Maureen, slam poetry captures unveiled truth – grief, anger exhaustion which refuses to hide behind literary devices. No metaphors or similes needed. Raw honesty that cuts to the bone. I hear yor pain and will hold you in my prayers.

You did it. Addiction is a much needed topic to name, and you’ve done it with care for the individual and anger foe the systems that contribute like lain meds leading toward dependence. And you share how it becomes, how Addiction consumes who you knew.

anita ferreri

Maureen, addiction consumes you and then remakes you in an unfamiliar shell of the person you were. Your words capture some of the pain and grief of time lost to this invisible and powerful force that takes families to the edge of their existence. This could be my poem. Thank you for writing it. I cry and pray for you and all consumed by this “relentless” power.

Dave Wooley

Maureen, that first stanza pulls us in to this tragic truth. You completely capture the frustration and fear and hopelessness of bearing witness to addiction. This is a powerful plea.
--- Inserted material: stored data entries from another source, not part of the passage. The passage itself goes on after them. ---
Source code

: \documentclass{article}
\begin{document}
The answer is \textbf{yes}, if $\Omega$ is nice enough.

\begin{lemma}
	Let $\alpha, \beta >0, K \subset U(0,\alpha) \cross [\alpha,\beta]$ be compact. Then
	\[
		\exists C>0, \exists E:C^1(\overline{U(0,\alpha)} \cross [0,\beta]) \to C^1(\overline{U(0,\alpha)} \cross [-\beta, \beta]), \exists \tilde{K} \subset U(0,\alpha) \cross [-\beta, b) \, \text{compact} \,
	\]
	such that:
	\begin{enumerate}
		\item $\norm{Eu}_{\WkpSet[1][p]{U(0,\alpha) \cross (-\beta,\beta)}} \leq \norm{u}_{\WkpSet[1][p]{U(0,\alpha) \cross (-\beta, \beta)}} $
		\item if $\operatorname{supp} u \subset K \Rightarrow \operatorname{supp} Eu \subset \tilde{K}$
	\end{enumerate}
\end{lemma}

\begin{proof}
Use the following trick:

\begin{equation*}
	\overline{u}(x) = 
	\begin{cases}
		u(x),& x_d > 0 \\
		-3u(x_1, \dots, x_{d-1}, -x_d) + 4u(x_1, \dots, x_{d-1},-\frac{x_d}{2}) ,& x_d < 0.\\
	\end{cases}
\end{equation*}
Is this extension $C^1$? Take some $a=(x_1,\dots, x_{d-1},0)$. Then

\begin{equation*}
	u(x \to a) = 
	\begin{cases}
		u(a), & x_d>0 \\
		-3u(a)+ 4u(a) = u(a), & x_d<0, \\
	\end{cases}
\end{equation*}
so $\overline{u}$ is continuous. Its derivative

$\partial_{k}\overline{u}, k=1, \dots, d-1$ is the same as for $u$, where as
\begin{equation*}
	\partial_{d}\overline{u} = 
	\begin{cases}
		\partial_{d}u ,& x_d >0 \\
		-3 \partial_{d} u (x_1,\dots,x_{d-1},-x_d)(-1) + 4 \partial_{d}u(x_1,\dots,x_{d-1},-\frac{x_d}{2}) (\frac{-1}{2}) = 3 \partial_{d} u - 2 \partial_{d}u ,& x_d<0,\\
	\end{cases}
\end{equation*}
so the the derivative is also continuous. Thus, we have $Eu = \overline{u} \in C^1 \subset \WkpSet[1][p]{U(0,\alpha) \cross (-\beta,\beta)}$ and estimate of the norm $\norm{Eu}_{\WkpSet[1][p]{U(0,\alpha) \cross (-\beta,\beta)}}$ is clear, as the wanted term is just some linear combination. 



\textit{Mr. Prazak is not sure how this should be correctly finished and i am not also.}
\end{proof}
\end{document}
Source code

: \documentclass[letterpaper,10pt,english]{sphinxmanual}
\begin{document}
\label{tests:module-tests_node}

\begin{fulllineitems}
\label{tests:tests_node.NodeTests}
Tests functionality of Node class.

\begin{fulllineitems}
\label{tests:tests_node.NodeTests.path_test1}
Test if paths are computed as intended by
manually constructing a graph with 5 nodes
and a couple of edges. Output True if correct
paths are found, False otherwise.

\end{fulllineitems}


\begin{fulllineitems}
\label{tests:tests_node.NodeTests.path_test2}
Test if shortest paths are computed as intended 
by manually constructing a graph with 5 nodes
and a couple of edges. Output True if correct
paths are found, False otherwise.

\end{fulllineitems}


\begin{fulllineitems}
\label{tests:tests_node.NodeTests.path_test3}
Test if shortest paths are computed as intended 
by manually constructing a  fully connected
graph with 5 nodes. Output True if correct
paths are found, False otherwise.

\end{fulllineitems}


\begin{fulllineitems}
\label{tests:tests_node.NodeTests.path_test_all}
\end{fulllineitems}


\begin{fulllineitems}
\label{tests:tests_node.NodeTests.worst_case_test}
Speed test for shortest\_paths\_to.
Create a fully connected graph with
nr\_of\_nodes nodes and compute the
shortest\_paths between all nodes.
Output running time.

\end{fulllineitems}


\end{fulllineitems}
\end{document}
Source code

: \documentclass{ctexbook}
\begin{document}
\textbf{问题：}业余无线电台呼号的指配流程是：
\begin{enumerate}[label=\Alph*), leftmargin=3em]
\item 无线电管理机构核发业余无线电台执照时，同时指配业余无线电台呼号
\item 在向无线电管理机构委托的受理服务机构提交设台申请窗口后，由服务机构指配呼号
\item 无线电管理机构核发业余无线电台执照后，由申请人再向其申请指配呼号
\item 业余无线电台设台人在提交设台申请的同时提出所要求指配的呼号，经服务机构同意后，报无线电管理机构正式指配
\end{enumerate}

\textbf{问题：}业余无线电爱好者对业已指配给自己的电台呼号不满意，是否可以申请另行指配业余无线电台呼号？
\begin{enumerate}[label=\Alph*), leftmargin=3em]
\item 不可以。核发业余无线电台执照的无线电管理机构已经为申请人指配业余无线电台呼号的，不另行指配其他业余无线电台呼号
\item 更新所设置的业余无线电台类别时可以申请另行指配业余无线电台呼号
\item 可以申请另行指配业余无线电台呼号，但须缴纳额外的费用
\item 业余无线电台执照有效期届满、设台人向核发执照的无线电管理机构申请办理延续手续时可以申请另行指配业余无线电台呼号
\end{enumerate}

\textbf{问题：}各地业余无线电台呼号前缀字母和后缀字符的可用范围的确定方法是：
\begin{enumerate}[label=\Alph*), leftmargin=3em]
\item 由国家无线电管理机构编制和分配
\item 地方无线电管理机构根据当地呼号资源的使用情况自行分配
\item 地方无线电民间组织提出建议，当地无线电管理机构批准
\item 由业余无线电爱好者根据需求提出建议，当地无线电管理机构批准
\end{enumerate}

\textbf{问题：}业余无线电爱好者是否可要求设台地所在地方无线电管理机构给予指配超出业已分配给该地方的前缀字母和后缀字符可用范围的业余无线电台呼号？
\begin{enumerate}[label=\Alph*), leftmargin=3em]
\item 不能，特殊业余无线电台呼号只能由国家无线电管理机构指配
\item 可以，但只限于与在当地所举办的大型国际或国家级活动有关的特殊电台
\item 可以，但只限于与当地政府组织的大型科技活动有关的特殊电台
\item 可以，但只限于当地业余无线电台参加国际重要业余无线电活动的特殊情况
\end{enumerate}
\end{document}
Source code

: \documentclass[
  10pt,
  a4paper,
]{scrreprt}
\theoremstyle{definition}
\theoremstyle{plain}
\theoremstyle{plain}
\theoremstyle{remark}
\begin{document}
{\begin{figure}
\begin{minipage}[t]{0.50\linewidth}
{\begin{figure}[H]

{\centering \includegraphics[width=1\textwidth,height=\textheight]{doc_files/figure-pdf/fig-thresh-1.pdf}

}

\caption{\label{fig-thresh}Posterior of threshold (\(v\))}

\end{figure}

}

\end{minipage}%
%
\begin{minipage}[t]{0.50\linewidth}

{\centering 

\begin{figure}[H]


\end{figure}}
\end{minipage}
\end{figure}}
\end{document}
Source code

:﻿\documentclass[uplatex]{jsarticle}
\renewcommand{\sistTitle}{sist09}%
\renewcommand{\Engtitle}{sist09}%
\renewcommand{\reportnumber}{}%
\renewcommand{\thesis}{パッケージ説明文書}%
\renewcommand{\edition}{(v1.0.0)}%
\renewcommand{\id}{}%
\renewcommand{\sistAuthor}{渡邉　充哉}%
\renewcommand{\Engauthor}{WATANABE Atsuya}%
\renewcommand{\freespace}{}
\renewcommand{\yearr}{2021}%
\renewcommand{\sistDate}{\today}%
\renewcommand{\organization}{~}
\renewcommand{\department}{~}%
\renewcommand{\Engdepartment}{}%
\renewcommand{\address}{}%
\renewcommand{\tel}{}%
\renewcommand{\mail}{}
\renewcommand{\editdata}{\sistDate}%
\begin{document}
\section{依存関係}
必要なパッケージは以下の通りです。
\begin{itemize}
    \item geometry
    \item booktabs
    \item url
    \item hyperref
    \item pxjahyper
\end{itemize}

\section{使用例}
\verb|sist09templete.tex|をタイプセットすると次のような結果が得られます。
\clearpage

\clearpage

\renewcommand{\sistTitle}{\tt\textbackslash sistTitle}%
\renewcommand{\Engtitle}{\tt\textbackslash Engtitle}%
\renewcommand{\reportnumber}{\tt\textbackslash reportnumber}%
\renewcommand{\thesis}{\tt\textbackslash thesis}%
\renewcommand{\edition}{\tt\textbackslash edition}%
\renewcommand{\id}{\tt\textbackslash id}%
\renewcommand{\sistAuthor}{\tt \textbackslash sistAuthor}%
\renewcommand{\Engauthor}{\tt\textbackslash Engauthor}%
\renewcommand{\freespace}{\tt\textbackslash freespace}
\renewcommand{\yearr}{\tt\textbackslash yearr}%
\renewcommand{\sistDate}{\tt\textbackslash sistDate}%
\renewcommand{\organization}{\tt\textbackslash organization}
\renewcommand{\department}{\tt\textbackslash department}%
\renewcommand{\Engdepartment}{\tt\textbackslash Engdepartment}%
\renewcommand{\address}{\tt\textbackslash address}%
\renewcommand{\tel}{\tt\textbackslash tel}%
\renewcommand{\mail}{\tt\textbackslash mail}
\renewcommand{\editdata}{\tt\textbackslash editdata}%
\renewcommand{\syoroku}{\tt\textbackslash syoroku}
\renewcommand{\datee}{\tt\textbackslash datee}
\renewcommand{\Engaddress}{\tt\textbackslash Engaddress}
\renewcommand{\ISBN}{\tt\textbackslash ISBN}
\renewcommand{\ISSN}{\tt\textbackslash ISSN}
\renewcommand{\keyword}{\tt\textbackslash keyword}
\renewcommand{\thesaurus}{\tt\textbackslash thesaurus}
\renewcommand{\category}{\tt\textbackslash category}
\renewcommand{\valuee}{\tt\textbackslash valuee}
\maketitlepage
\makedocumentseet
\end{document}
I will hold you in my thoughts, and hope for the best.

Luke Bensing

This cuts so deep. Anyone with any addiction and anyone with any time in their life that has been close to that suicidal edge or tried to speak life into a loved one that has been feeling that can get so much from this powerfully magnificent empathetic and caring collection of words. Thank you for writing and for sharing this with us today

Carrie Horn

Maureen, just wow. I felt how raw the emotion was. The sting of addiction in all its cruelty. How it lies to the user and steals their chances. How it breaks relationships. I applaud you for trying to find true grace. Thank you sharing something so deeply personal.

Susan O

“I pray, I cry, I beg…I want you back” are strong words of truth coming from a parent whose child has gone down the addiction path (or someone who has lost a friend.) The visual of “so fried she’s now a shell” left a hole in my heart.

brcrandall

POWERFUL verse today, Maureen….in fact, timely (at least for me) as an ol’ friend contends with similar poetics & her son’s addictions. I loved reading all of this and could feel its therapeutic qualities in the ranting.

Denise Krebs

Maureen, so powerful. Wow, addiction is hell, and you have captured that here with your spoken word poem. Your emotion comes through throughout, but “I want you back” is so tender.

Diane Anderson

Let them read what they choose
As long as they read, they can’t lose

They’ll never be too old
Picture books and read-alouds are gold

You think it’s lazy to read a graphic novel
Your thinking is just awful

You think it’s lazier to listen to audiobooks
Then research you’ve just overlooked

You think poetry is just fluff
Maybe your understanding’s not strong enough

You think only non-fiction is what they need
Reading all genres sets minds free

Reading when-ever, how-ever, what-ever
Is an endeavor that makes them clever

Let them read what they choose
As long as they read, they won’t lose

Leilya Pitre

Diane, I am with you from the first lines until the end, just let them read what they choose. Each couplet is great, but I will highlight this one:
Reading when-ever, how-ever, what-ever
Is an endeavor that makes them clever”
I also like how you reinforce your initial idea coming back to the first couplet. Your are a gifted rhymer! Thank you.

Stacey Joy

Yes, Diane!! Standing and snapping for your poem. Love it all!

They’ll never be too old

Picture books and read-alouds are gold

anita ferreri

Diane, yes this is a call to action I can join, will organize protests, and scream at school board meetings. It does not matter what they read. Even series that reek of fluff, think old Babysitter Club books are having a resurgence as they deal with all the relationship, parent, family, school, money, camp, issues that remain central issues in the lives of your people. The boys will even sneak them.

Sharon Roy

Diane,

Hear, hear!

Love the fun rhyme in your serious poem.

Let them read what they choose

As long as they read, they won’t lose

cmhutter

Let them read what they choose
As long as they read, they won’t lose”- YES! Your passion for this comes through loud and clear. The rhythm on the poem just adds to the power of your words.

brcrandall

With you 100% Diane. Let them choose. Again and again I’ve watched research show that once kids can find their way to texts they love, they evolve as lifelong readers. Almost 20 years now in higher education, I read from students all the ways they pretend to read what is assigned in their high school classrooms, but how they were given little to know choice. It’s something!

Carrie Horn

Love this. “…endeavor that makes them clever”. Kids, students, people need to be free to read whatever they desire. Your poem ignites that fire in me. And reminds me of the passion I had as a teacher, needing freedom to arouse young minds.

Darshna

Yes, let them choose! Love your slam poem and message!

brcrandall

Thanks, Ashley…worked with a room full of adolescents to see if they might help me string a few words along today…composed from the words lists they helped to create with a challenge to play with language….a bit of a collaboration poem. Always fun to slam a fist on a podium with others.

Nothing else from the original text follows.